▸ **WORK REQUIRED**: Line by line, set down the records below from the first line through the line containing "slug: cash-country-usa-title-loans-6954". Omit the pictures.

<<<<

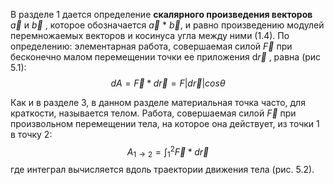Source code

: В разделе 1 дается определение **скалярного произведения векторов** $\vec{a}$ и $\vec{b}$ , которое обозначается $\vec{a}$ $*$ $\vec{b}$, и равно произведению модулей перемножаемых векторов и косинуса угла между ними (1.4). По определению: элементарная работа, совершаемая силой $\vec{F}$ при бесконечно малом перемещении точки ее приложения d$\vec{r}$ , равна (рис 5.1):
$$dA=\vec{F}*d\vec{r}=F|d\vec{r}|cos\theta $$

Как и в разделе 3, в данном разделе материальная точка часто, для краткости, называется телом.
Работа, совершаемая силой $\vec{F}$ при произвольном перемещении тела, на которое она действует, из точки 1 в точку 2:
$$ A_{1 \to 2}=\int_1^2 \vec{F}*d\vec{r}$$
где интеграл вычисляется вдоль траектории движения тела (рис. 5.2).
[](Pasted%20image%2020240415144745.png)
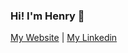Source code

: ### Hi! I'm Henry 👋


[My Website](https://henryhaefliger.com) | [My Linkedin](https://linkedin.com/in/henry-haefliger)
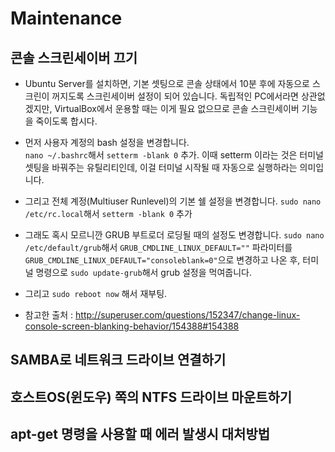 # Maintenance


## 콘솔 스크린세이버 끄기

* Ubuntu Server를 설치하면, 기본 셋팅으로 콘솔 상태에서 10분 후에 자동으로 스크린이 꺼지도록 스크린세이버 설정이 되어 있습니다.  독립적인 PC에서라면 상관없겠지만, VirtualBox에서 운용할 때는 이게 필요 없으므로 콘솔 스크린세이버 기능을 죽이도록 합시다.

* 먼저 사용자 계정의 bash 설정을 변경합니다.	
`nano ~/.bashrc`해서 `setterm -blank 0` 추가.  이때 setterm 이라는 것은 터미널 셋팅을 바꿔주는 유틸리티인데, 이걸 터미널 시작될 때 자동으로 실행하라는 의미입니다.

* 그리고 전체 계정(Multiuser Runlevel)의 기본 쉘 설정을 변경합니다.
`sudo nano /etc/rc.local`해서 `setterm -blank 0` 추가

* 그래도 혹시 모르니깐 GRUB 부트로더 로딩될 때의 설정도 변경합니다.
`sudo nano /etc/default/grub`해서 `GRUB_CMDLINE_LINUX_DEFAULT=""` 파라미터를 `GRUB_CMDLINE_LINUX_DEFAULT="consoleblank=0"`으로 변경하고 나온 후, 터미널 명령으로 `sudo update-grub`해서 grub 설정을 먹여줍니다.

* 그리고 `sudo reboot now` 해서 재부팅.

* 참고한 출처 : http://superuser.com/questions/152347/change-linux-console-screen-blanking-behavior/154388#154388




## SAMBA로 네트워크 드라이브 연결하기

## 호스트OS(윈도우) 쪽의 NTFS 드라이브 마운트하기

## apt-get 명령을 사용할 때 에러 발생시 대처방법

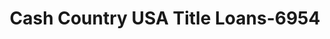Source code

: ---
f_zip-code: 35023
f_state-code: AL
title: Cash Country USA Title Loans-6954
f_phone: 205-497-1327
f_city-only: Bessemer
f_address: 1913 26th Ave N Bessemer
f_location-unique-id: '6954'
slug: cash-country-usa-title-loans-6954
updated-on: '2024-05-30T13:46:58.046Z'
created-on: '2024-05-30T13:36:59.803Z'
published-on: '2024-05-30T13:54:32.469Z'
f_city-state: cms/city/bessemer-al.md
f_company: cms/company/cash-country-usa-title-loans.md
f_state: cms/state/alabama.md
layout: '[payday-loan].html'
tags: payday-loan
---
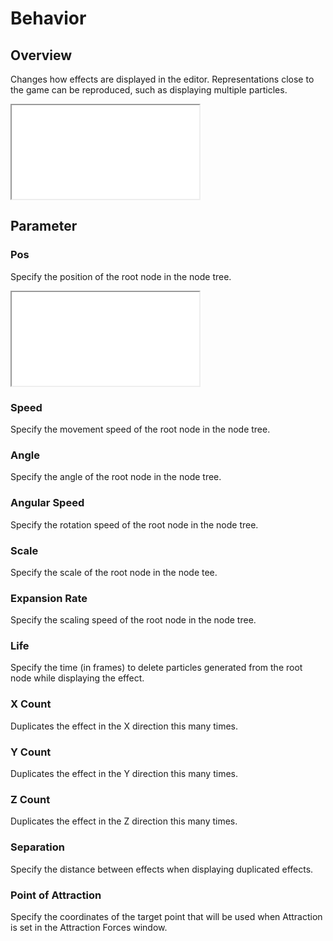 ﻿# Behavior

## Overview

Changes how effects are displayed in the editor. Representations close to the game can be reproduced, such as displaying multiple particles.

<iframe src='../../Effects/viewer_en.html#References/Behavior/Original.efk'></iframe>

## Parameter

### Pos

Specify the position of the root node in the node tree.

<iframe src='../../Effects/viewer_en.html#References/Behavior/InitialPosition.efk'></iframe>

### Speed

Specify the movement speed of the root node in the node tree.

### Angle

Specify the angle of the root node in the node tree.

### Angular Speed

Specify the rotation speed of the root node in the node tree.

### Scale

Specify the scale of the root node in the node tee.

### Expansion Rate

Specify the scaling speed of the root node in the node tree.

### Life

Specify the time (in frames) to delete particles generated from the root node while displaying the effect.

### X Count

Duplicates the effect in the X direction this many times.

### Y Count

Duplicates the effect in the Y direction this many times.

### Z Count

Duplicates the effect in the Z direction this many times.

### Separation

Specify the distance between effects when displaying duplicated effects.

### Point of Attraction

Specify the coordinates of the target point that will be used when Attraction is set in the Attraction Forces window.
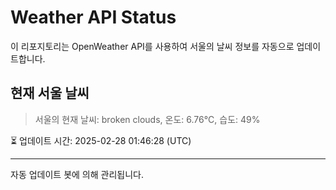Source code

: 
# Weather API Status

이 리포지토리는 OpenWeather API를 사용하여 서울의 날씨 정보를 자동으로 업데이트합니다.

## 현재 서울 날씨
> 서울의 현재 날씨: broken clouds, 온도: 6.76°C, 습도: 49%

⏳ 업데이트 시간: 2025-02-28 01:46:28 (UTC)

---
자동 업데이트 봇에 의해 관리됩니다.
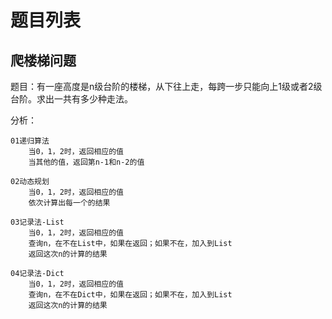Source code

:# 题目列表

## 爬楼梯问题
题目：有一座高度是n级台阶的楼梯，从下往上走，每跨一步只能向上1级或者2级台阶。求出一共有多少种走法。

分析：

    01递归算法
        当0，1，2时，返回相应的值
        当其他的值，返回第n-1和n-2的值
        
    02动态规划
        当0，1，2时，返回相应的值
        依次计算出每一个的结果
        
    03记录法-List
        当0，1，2时，返回相应的值
        查询n，在不在List中，如果在返回；如果不在，加入到List
        返回这次n的计算的结果
        
    04记录法-Dict
        当0，1，2时，返回相应的值
        查询n，在不在Dict中，如果在返回；如果不在，加入到List
        返回这次n的计算的结果


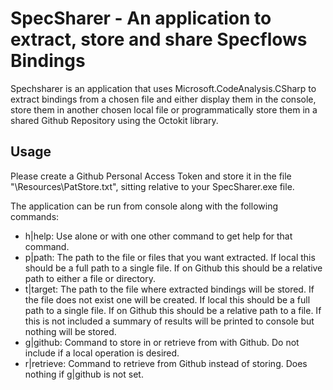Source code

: # SpecSharer - An application to extract, store and share Specflows Bindings

Spechsharer is an application that uses Microsoft.CodeAnalysis.CSharp to extract bindings from a chosen file and either display them in the console, store them in another chosen local file or programmatically store them in a shared Github Repository using the Octokit library.

## Usage

Please create a Github Personal Access Token and store it in the file "\Resources\PatStore.txt", sitting relative to your SpecSharer.exe file.

The application can be run from console along with the following commands:
- h|help: Use alone or with one other command to get help for that command.
- p|path: The path to the file or files that you want extracted. If local this should be a full path to a single file. If on Github this should be a relative path to either a file or directory.
- t|target: The path to the file where extracted bindings will be stored. If the file does not exist one will be created. If local this should be a full path to a single file. If on Github this should be a relative path to a file. If this is not included a summary of results will be printed to console but nothing will be stored.
- g|github: Command to store in or retrieve from with Github. Do not include if a local operation is desired.
- r|retrieve: Command to retrieve from Github instead of storing. Does nothing if g|github is not set.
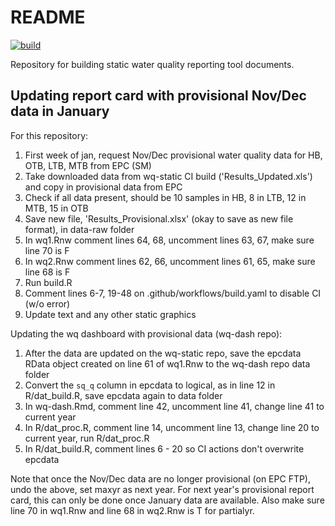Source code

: # README

[![build](https://github.com/tbep-tech/wq-static/workflows/build/badge.svg)](https://github.com/tbep-tech/wq-static/actions)

Repository for building static water quality reporting tool documents. 

## Updating report card with provisional Nov/Dec data in January

For this repository:

1. First week of jan, request Nov/Dec provisional water quality data for HB, OTB, LTB, MTB from EPC (SM)
1. Take downloaded data from wq-static CI build ('Results_Updated.xls') and copy in provisional data from EPC
1. Check if all data present, should be 10 samples in HB, 8 in LTB, 12 in MTB, 15 in OTB
1. Save new file, 'Results_Provisional.xlsx' (okay to save as new file format), in data-raw folder
1. In wq1.Rnw comment lines 64, 68, uncomment lines 63, 67, make sure line 70 is F
1. In wq2.Rnw comment lines 62, 66, uncomment lines 61, 65, make sure line 68 is F
1. Run build.R
1. Comment lines 6-7, 19-48 on .github/workflows/build.yaml to disable CI (w/o error)
1. Update text and any other static graphics

Updating the wq dashboard with provisional data (wq-dash repo):

1. After the data are updated on the wq-static repo, save the epcdata RData object created on line 61 of wq1.Rnw to the wq-dash repo data folder 
1. Convert the `sq_q` column in epcdata to logical, as in line 12 in R/dat_build.R, save epcdata again to data folder
1. In wq-dash.Rmd, comment line 42, uncomment line 41, change line 41 to current year
1. In R/dat_proc.R, comment line 14, uncomment line 13, change line 20 to current year, run R/dat_proc.R
1. In R/dat_build.R, comment lines 6 - 20 so CI actions don't overwrite epcdata

Note that once the Nov/Dec data are no longer provisional (on EPC FTP), undo the above, set maxyr as next year.  For next year's provisional report card, this can only be done once January data are available.  Also make sure line 70 in wq1.Rnw and line 68 in wq2.Rnw is T for partialyr.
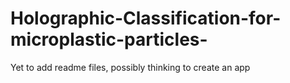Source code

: # Holographic-Classification-for-microplastic-particles-
Yet to add readme files, possibly thinking to create an app
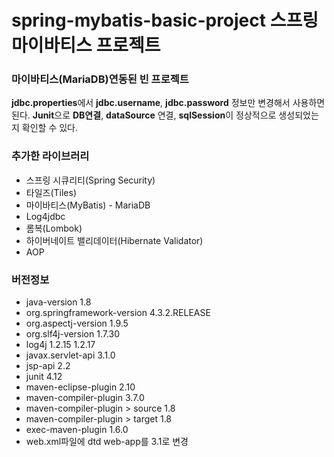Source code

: # spring-mybatis-basic-project 스프링 마이바티스 프로젝트

### 마이바티스(MariaDB)연동된 빈 프로젝트
**jdbc.properties**에서 **jdbc.username**, **jdbc.password** 정보만 변경해서 사용하면 된다.
**Junit**으로 **DB연결**, **dataSource** 연결, **sqlSession**이 정상적으로 생성되었는지 확인할 수 있다.

### 추가한 라이브러리
* 스프링 시큐리티(Spring Security)
* 타일즈(Tiles)
* 마이바티스(MyBatis) - MariaDB
* Log4jdbc
* 롬복(Lombok)
* 하이버네이트 밸리데이터(Hibernate Validator)
* AOP

### 버전정보
* java-version 1.8
* org.springframework-version 4.3.2.RELEASE
* org.aspectj-version 1.9.5
* org.slf4j-version 1.7.30
* log4j 1.2.15 1.2.17
* javax.servlet-api 3.1.0
* jsp-api 2.2
* junit 4.12
* maven-eclipse-plugin 2.10
* maven-compiler-plugin 3.7.0
* maven-compiler-plugin > source 1.8
* maven-compiler-plugin > target 1.8
* exec-maven-plugin 1.6.0
* web.xml파일에 dtd web-app를 3.1로 변경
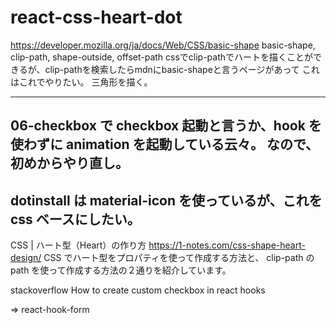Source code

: # react-css-heart-dot

https://developer.mozilla.org/ja/docs/Web/CSS/basic-shape
basic-shape, clip-path, shape-outside, offset-path
cssでclip-pathでハートを描くことができるが、clip-pathを検索したらmdnにbasic-shapeと言うページがあって
これはこれでやりたい。
三角形を描く。

---
06-checkbox で checkbox 起動と言うか、hook を使わずに animation を起動している云々。
なので、初めからやり直し。
--- 
dotinstall は material-icon を使っているが、これを css ベースにしたい。
---
CSS | ハート型（Heart）の作り方
https://1-notes.com/css-shape-heart-design/
CSS でハート型をプロパティを使って作成する方法と、
clip-path の path を使って作成する方法の２通りを紹介しています。

stackoverflow
How to create custom checkbox in react hooks

=> react-hook-form
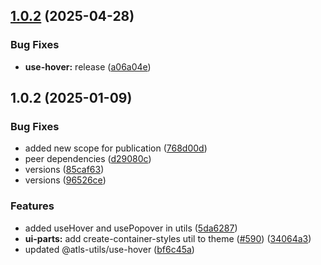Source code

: 

## [1.0.2](https://github.com/atls/hyperion/compare/@atls-utils/use-hover@1.0.2...@atls-utils/use-hover@1.0.2) (2025-04-28)


### Bug Fixes


* **use-hover:** release ([a06a04e](https://github.com/atls/hyperion/commit/a06a04e694ae8ce4acd98a1859603cdd1bdc96e0))





## 1.0.2 (2025-01-09)


### Bug Fixes


* added new scope for publication ([768d00d](https://github.com/atls/hyperion/commit/768d00d4617ae555c40778990fcbf913c8d4c54c))
* peer dependencies ([d29080c](https://github.com/atls/hyperion/commit/d29080cb0950b04e65ab7755571e350d3450b4dd))
* versions ([85caf63](https://github.com/atls/hyperion/commit/85caf6367c3023d0aa50a1b44886d6f3d94ce6ec))
* versions ([96526ce](https://github.com/atls/hyperion/commit/96526cec1a282886dee66adcf35429abac2cb6d6))

### Features


* added useHover and usePopover in utils ([5da6287](https://github.com/atls/hyperion/commit/5da6287bf8ca6422cfdf769b84aacedac68173d9))
* **ui-parts:** add create-container-styles util to theme ([#590](https://github.com/atls/hyperion/issues/590)) ([34064a3](https://github.com/atls/hyperion/commit/34064a384192b781fd6d667857f568d4f42228a4))
* updated @atls-utils/use-hover ([bf6c45a](https://github.com/atls/hyperion/commit/bf6c45a3f993452bb1474677413b1230c37656e8))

>>>>

▸ **YOUR RESPONSE**:
Source code

: В разделе 1 дается определение **скалярного произведения векторов** $\vec{a}$ и $\vec{b}$ , которое обозначается $\vec{a}$ $*$ $\vec{b}$, и равно произведению модулей перемножаемых векторов и косинуса угла между ними (1.4). По определению: элементарная работа, совершаемая силой $\vec{F}$ при бесконечно малом перемещении точки ее приложения d$\vec{r}$ , равна (рис 5.1):
$$dA=\vec{F}*d\vec{r}=F|d\vec{r}|cos\theta $$

Как и в разделе 3, в данном разделе материальная точка часто, для краткости, называется телом.
Работа, совершаемая силой $\vec{F}$ при произвольном перемещении тела, на которое она действует, из точки 1 в точку 2:
$$ A_{1 \to 2}=\int_1^2 \vec{F}*d\vec{r}$$
где интеграл вычисляется вдоль траектории движения тела (рис. 5.2).
[](Pasted%20image%2020240415144745.png)
Source code

: ### Hi! I'm Henry 👋


[My Website](https://henryhaefliger.com) | [My Linkedin](https://linkedin.com/in/henry-haefliger)
 # Maintenance


## 콘솔 스크린세이버 끄기

* Ubuntu Server를 설치하면, 기본 셋팅으로 콘솔 상태에서 10분 후에 자동으로 스크린이 꺼지도록 스크린세이버 설정이 되어 있습니다.  독립적인 PC에서라면 상관없겠지만, VirtualBox에서 운용할 때는 이게 필요 없으므로 콘솔 스크린세이버 기능을 죽이도록 합시다.

* 먼저 사용자 계정의 bash 설정을 변경합니다.	
`nano ~/.bashrc`해서 `setterm -blank 0` 추가.  이때 setterm 이라는 것은 터미널 셋팅을 바꿔주는 유틸리티인데, 이걸 터미널 시작될 때 자동으로 실행하라는 의미입니다.

* 그리고 전체 계정(Multiuser Runlevel)의 기본 쉘 설정을 변경합니다.
`sudo nano /etc/rc.local`해서 `setterm -blank 0` 추가

* 그래도 혹시 모르니깐 GRUB 부트로더 로딩될 때의 설정도 변경합니다.
`sudo nano /etc/default/grub`해서 `GRUB_CMDLINE_LINUX_DEFAULT=""` 파라미터를 `GRUB_CMDLINE_LINUX_DEFAULT="consoleblank=0"`으로 변경하고 나온 후, 터미널 명령으로 `sudo update-grub`해서 grub 설정을 먹여줍니다.

* 그리고 `sudo reboot now` 해서 재부팅.

* 참고한 출처 : http://superuser.com/questions/152347/change-linux-console-screen-blanking-behavior/154388#154388




## SAMBA로 네트워크 드라이브 연결하기

## 호스트OS(윈도우) 쪽의 NTFS 드라이브 마운트하기

## apt-get 명령을 사용할 때 에러 발생시 대처방법

Source code

: ---
f_zip-code: 35023
f_state-code: AL
title: Cash Country USA Title Loans-6954
f_phone: 205-497-1327
f_city-only: Bessemer
f_address: 1913 26th Ave N Bessemer
f_location-unique-id: '6954'
slug: cash-country-usa-title-loans-6954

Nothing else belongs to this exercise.